++++ Dataset ++++
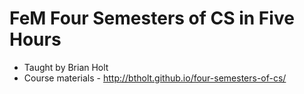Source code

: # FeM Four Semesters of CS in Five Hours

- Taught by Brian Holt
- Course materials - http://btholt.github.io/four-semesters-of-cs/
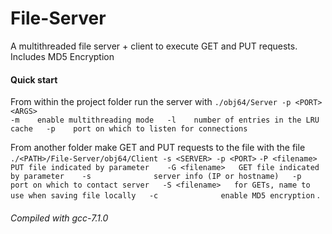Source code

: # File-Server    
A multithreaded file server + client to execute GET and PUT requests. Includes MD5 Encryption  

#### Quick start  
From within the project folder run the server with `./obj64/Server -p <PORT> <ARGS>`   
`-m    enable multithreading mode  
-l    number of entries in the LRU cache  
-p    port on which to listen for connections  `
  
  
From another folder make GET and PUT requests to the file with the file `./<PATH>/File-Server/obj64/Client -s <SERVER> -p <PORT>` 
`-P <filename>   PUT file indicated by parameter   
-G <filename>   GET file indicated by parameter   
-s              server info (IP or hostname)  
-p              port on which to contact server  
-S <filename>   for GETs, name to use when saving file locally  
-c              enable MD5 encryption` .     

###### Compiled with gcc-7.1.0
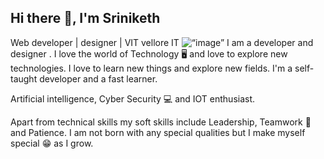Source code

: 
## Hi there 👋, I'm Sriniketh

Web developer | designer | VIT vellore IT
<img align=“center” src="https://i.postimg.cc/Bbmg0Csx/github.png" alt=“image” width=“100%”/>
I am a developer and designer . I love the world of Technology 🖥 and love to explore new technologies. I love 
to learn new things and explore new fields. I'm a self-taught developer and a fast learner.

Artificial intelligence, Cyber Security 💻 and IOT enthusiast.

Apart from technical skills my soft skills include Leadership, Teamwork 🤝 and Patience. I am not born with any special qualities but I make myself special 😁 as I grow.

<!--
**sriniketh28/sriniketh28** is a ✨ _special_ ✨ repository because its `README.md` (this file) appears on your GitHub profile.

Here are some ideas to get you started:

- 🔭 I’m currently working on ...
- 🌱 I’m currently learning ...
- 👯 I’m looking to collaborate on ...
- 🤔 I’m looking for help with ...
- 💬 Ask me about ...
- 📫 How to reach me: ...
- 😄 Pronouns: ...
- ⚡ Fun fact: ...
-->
++++
++++ Dataset ++++
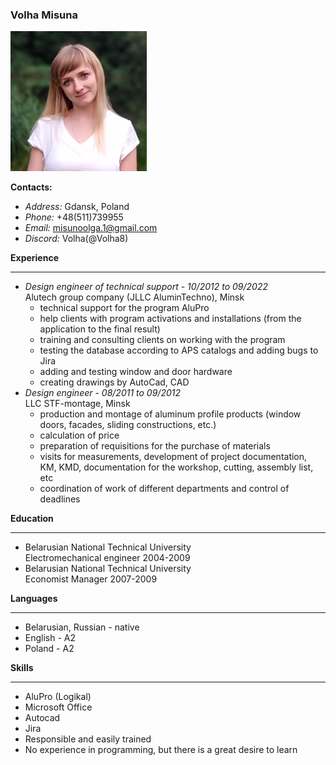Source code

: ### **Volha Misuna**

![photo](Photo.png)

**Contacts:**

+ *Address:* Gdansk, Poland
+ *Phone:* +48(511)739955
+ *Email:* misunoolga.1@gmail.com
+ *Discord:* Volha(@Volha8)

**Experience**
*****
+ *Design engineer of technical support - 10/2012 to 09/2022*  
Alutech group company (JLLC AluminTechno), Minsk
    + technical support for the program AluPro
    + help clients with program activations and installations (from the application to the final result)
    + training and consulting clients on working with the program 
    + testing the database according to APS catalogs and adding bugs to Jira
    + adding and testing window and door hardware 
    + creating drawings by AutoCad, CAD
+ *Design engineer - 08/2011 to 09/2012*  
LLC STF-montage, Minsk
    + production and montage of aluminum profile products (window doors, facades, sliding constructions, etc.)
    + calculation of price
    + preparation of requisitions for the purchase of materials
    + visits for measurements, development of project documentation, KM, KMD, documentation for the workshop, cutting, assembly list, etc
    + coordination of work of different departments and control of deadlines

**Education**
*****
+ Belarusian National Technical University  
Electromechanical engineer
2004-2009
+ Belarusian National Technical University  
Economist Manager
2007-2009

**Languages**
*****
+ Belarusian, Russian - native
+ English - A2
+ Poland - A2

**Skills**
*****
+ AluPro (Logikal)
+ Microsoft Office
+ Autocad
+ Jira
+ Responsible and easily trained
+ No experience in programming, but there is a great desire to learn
++++
Task instructions:
Count the lines above that contain "explore", and give only the number.

Task solution:
2